[[ The data open ]]

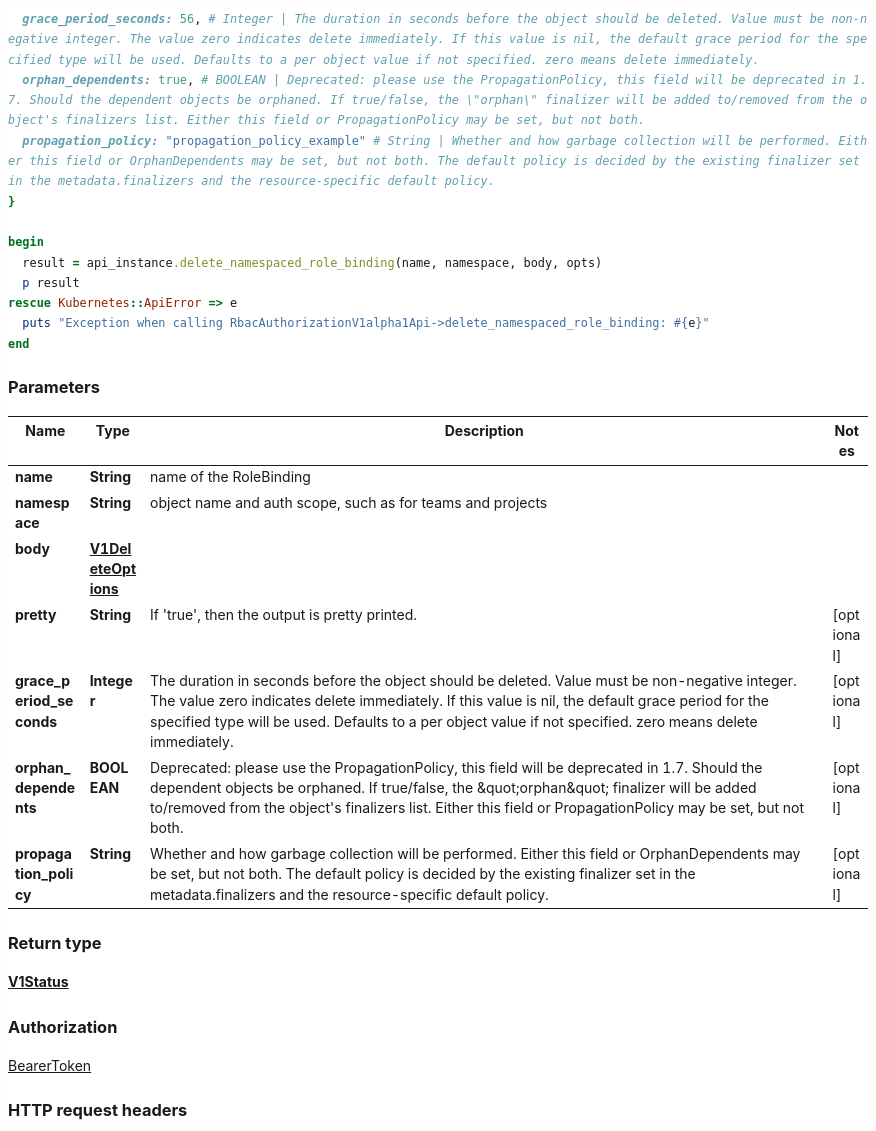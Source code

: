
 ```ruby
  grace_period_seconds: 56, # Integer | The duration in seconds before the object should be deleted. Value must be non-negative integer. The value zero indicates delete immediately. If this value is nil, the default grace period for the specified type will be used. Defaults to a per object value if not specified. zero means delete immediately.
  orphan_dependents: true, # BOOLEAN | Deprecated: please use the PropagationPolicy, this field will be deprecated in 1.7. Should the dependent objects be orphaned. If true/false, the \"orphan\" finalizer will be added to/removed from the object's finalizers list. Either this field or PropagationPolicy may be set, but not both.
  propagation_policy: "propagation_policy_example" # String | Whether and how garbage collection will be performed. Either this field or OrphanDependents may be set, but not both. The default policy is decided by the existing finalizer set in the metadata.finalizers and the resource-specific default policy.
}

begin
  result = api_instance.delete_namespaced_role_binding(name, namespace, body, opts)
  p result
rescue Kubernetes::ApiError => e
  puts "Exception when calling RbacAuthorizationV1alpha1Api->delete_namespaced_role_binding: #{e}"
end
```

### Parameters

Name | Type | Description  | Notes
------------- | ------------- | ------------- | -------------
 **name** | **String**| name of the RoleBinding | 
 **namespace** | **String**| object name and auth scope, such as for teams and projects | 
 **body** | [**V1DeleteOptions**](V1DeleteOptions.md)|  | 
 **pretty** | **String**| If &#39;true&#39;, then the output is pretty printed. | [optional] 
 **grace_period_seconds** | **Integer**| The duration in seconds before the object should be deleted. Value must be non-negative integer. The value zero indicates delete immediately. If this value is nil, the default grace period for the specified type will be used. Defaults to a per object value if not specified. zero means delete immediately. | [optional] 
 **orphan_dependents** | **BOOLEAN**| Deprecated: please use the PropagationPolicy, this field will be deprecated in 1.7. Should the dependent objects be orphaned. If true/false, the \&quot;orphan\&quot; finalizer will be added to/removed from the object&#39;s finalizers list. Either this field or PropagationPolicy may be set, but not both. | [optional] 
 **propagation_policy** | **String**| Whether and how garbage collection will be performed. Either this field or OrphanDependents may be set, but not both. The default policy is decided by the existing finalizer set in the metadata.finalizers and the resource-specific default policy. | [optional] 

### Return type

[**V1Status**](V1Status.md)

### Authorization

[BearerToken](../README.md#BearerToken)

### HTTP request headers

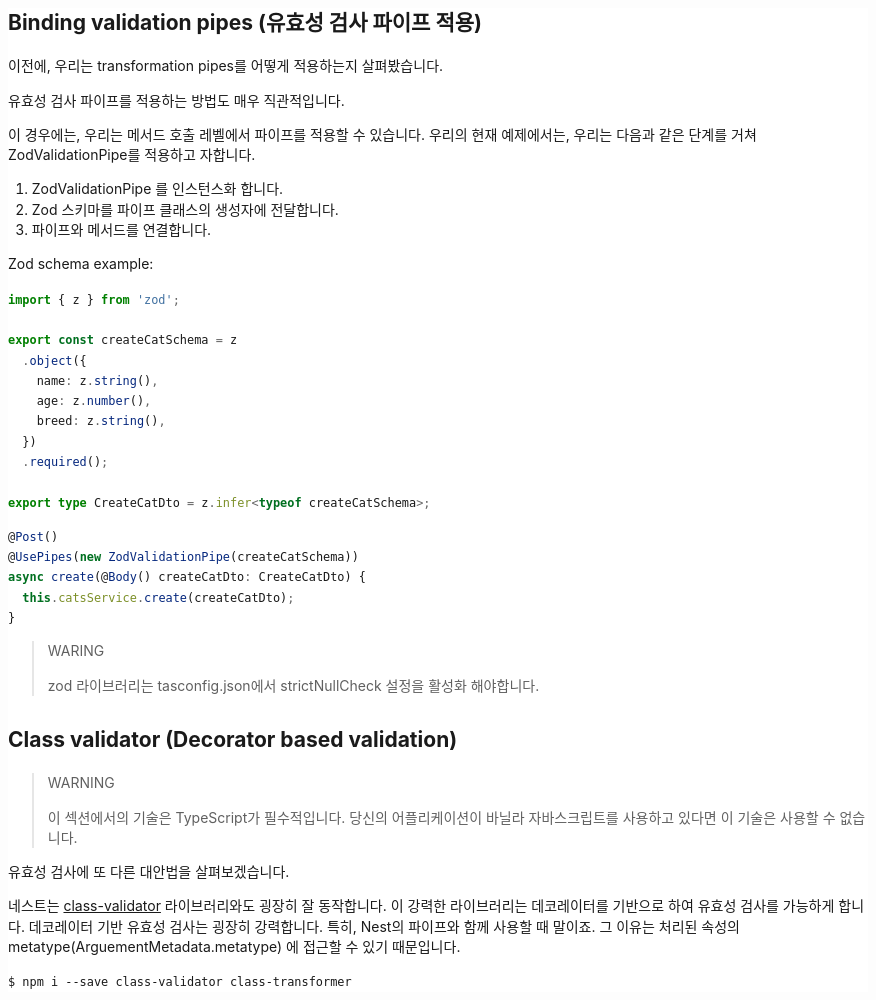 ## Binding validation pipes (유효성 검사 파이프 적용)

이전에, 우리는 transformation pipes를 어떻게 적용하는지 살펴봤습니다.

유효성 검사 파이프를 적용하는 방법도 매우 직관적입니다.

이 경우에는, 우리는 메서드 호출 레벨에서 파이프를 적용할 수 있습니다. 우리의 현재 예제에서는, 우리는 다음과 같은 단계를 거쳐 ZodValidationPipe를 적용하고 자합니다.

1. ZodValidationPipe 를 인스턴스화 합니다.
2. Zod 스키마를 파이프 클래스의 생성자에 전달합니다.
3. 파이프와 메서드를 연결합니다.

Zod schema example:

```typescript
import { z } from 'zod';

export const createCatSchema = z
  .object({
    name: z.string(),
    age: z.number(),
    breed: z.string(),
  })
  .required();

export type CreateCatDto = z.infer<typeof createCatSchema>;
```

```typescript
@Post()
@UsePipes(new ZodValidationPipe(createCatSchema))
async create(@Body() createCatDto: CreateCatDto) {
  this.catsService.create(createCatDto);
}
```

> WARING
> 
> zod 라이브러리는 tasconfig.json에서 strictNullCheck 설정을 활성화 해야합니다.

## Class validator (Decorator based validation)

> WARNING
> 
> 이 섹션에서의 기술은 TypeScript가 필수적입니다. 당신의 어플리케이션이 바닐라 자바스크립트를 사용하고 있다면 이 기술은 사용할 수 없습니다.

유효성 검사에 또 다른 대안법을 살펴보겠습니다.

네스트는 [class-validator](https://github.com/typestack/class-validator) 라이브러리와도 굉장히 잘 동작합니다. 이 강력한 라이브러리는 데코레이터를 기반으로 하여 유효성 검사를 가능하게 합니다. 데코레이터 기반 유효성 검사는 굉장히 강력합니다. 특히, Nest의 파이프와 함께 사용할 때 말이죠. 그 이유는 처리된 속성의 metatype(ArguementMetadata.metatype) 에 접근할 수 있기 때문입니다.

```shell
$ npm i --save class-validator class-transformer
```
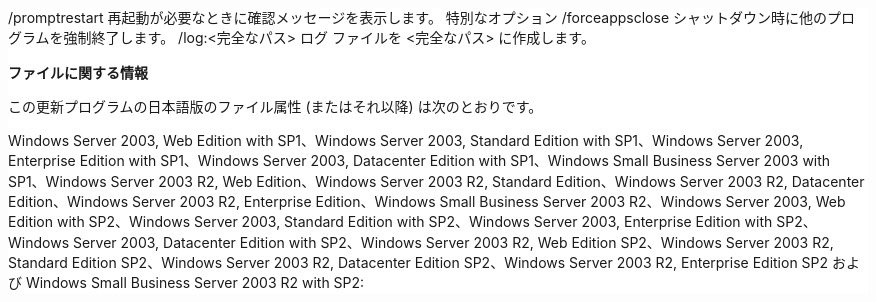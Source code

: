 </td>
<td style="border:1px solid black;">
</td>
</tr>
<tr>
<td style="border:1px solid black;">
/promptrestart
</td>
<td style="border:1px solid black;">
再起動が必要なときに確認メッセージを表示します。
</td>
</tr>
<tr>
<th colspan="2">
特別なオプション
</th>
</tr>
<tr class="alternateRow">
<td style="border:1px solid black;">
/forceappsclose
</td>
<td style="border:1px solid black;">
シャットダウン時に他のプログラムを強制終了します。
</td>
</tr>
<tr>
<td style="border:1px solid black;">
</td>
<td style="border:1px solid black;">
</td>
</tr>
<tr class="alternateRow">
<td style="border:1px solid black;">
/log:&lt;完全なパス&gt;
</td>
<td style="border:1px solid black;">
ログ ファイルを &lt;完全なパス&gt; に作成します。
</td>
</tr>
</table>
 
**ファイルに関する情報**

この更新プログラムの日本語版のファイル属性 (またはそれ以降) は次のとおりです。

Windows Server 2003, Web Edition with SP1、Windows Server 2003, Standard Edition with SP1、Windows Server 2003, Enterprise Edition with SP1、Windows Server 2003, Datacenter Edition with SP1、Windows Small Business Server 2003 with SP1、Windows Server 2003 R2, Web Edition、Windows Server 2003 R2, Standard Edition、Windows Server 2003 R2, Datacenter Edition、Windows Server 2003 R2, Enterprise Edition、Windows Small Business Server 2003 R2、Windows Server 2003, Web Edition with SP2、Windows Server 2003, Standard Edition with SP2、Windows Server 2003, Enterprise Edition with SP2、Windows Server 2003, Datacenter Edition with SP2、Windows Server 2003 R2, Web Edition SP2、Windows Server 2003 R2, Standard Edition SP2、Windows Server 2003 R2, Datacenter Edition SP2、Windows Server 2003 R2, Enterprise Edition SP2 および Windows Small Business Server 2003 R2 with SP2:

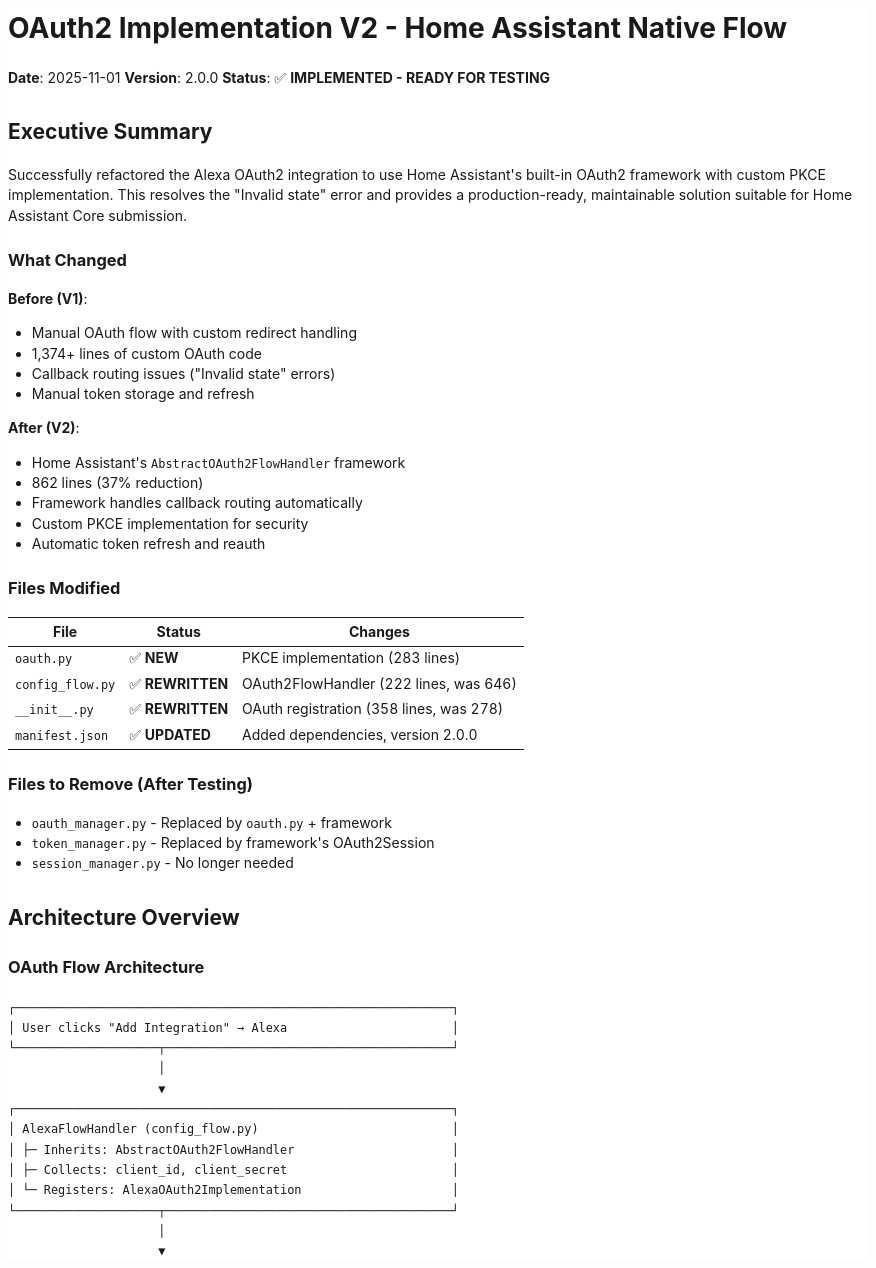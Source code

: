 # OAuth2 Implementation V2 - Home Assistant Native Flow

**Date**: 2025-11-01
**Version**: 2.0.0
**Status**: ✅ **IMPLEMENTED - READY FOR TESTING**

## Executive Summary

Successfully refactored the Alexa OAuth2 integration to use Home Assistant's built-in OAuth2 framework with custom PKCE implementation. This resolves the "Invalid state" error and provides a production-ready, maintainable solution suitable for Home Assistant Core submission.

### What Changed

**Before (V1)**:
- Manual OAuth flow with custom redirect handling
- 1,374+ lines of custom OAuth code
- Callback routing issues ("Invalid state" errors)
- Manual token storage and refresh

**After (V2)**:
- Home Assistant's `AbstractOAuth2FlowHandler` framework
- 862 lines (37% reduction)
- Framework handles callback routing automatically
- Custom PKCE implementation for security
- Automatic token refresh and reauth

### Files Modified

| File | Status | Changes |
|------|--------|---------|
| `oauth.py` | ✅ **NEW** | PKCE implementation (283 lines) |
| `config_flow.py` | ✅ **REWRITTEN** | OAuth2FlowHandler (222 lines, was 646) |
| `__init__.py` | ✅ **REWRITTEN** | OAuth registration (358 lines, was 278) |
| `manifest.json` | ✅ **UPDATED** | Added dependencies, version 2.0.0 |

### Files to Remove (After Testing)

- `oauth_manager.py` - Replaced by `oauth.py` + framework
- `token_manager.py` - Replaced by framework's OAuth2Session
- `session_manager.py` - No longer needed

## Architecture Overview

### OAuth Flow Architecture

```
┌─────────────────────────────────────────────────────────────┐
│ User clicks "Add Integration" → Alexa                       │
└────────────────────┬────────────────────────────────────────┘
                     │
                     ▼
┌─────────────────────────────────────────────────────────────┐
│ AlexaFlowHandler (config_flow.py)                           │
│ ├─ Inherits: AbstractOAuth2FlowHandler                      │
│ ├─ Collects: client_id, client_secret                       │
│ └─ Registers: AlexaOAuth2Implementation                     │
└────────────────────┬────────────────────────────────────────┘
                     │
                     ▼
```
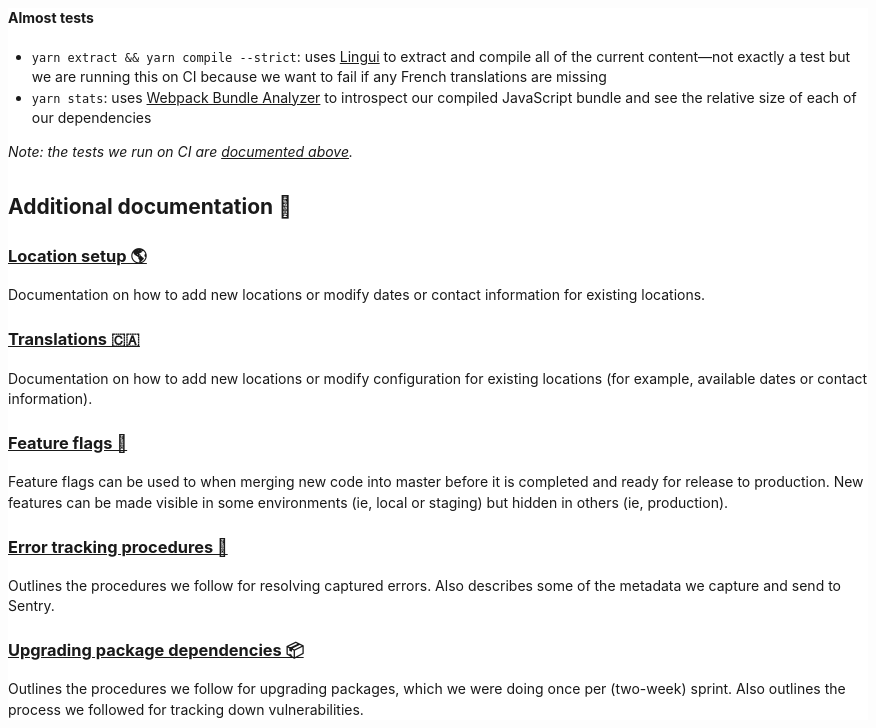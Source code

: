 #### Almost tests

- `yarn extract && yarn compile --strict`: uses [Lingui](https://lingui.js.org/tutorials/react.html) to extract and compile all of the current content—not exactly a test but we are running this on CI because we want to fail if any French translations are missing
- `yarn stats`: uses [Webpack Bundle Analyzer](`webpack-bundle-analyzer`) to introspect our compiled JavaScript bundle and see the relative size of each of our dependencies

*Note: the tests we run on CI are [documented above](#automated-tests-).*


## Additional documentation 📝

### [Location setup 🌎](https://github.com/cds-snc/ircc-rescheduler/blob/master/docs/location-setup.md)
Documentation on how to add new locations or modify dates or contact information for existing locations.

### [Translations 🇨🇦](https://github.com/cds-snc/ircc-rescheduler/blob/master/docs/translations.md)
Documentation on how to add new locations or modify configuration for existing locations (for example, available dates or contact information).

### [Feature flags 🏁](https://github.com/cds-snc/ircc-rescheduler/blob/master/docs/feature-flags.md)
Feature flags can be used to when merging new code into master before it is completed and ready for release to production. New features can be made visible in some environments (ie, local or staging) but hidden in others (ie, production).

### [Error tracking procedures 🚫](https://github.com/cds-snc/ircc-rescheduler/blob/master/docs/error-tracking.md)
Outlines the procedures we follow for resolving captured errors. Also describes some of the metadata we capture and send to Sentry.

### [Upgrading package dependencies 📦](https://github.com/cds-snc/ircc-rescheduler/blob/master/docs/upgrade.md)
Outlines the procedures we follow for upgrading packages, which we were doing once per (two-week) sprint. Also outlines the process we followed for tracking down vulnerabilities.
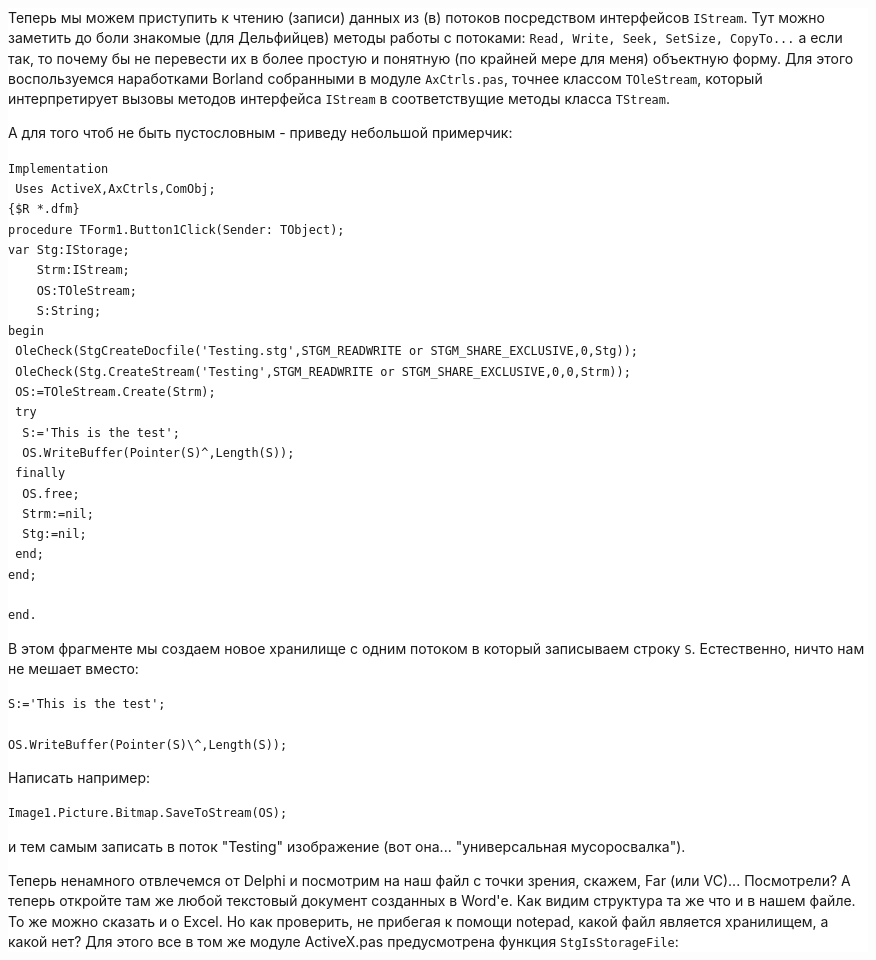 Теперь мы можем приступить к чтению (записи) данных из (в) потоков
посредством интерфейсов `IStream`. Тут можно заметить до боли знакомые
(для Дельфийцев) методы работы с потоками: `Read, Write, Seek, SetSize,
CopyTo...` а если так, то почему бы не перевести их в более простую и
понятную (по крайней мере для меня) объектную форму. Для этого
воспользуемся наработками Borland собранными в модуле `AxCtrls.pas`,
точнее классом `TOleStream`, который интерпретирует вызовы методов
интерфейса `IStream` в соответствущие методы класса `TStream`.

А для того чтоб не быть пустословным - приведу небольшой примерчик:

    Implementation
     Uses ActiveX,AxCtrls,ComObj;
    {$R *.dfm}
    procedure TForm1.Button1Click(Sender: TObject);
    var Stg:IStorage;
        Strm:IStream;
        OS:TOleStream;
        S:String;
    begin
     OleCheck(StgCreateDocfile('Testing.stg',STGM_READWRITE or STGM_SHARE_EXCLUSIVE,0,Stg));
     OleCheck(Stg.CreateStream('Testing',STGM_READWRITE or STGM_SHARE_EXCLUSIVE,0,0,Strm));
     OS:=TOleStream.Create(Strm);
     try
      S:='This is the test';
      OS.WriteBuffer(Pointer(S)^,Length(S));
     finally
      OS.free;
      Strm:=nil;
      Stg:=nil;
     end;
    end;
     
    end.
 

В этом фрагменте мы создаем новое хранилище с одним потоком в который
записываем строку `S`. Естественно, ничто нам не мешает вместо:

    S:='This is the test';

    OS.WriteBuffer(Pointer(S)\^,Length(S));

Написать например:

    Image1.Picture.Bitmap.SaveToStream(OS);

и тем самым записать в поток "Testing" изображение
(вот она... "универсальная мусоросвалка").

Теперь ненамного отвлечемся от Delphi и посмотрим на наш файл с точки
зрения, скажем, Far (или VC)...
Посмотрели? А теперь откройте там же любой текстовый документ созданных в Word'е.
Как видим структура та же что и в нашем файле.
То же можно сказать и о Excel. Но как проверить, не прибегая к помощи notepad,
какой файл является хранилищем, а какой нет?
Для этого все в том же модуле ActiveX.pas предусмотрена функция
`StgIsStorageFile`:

[[ The data closed ]]

◆ **Problem statement**: Each line that holds the word "translations" should be extracted from the records.

◆ **Solution for this problem**:
- `yarn extract && yarn compile --strict`: uses [Lingui](https://lingui.js.org/tutorials/react.html) to extract and compile all of the current content—not exactly a test but we are running this on CI because we want to fail if any French translations are missing
### [Translations 🇨🇦](https://github.com/cds-snc/ircc-rescheduler/blob/master/docs/translations.md)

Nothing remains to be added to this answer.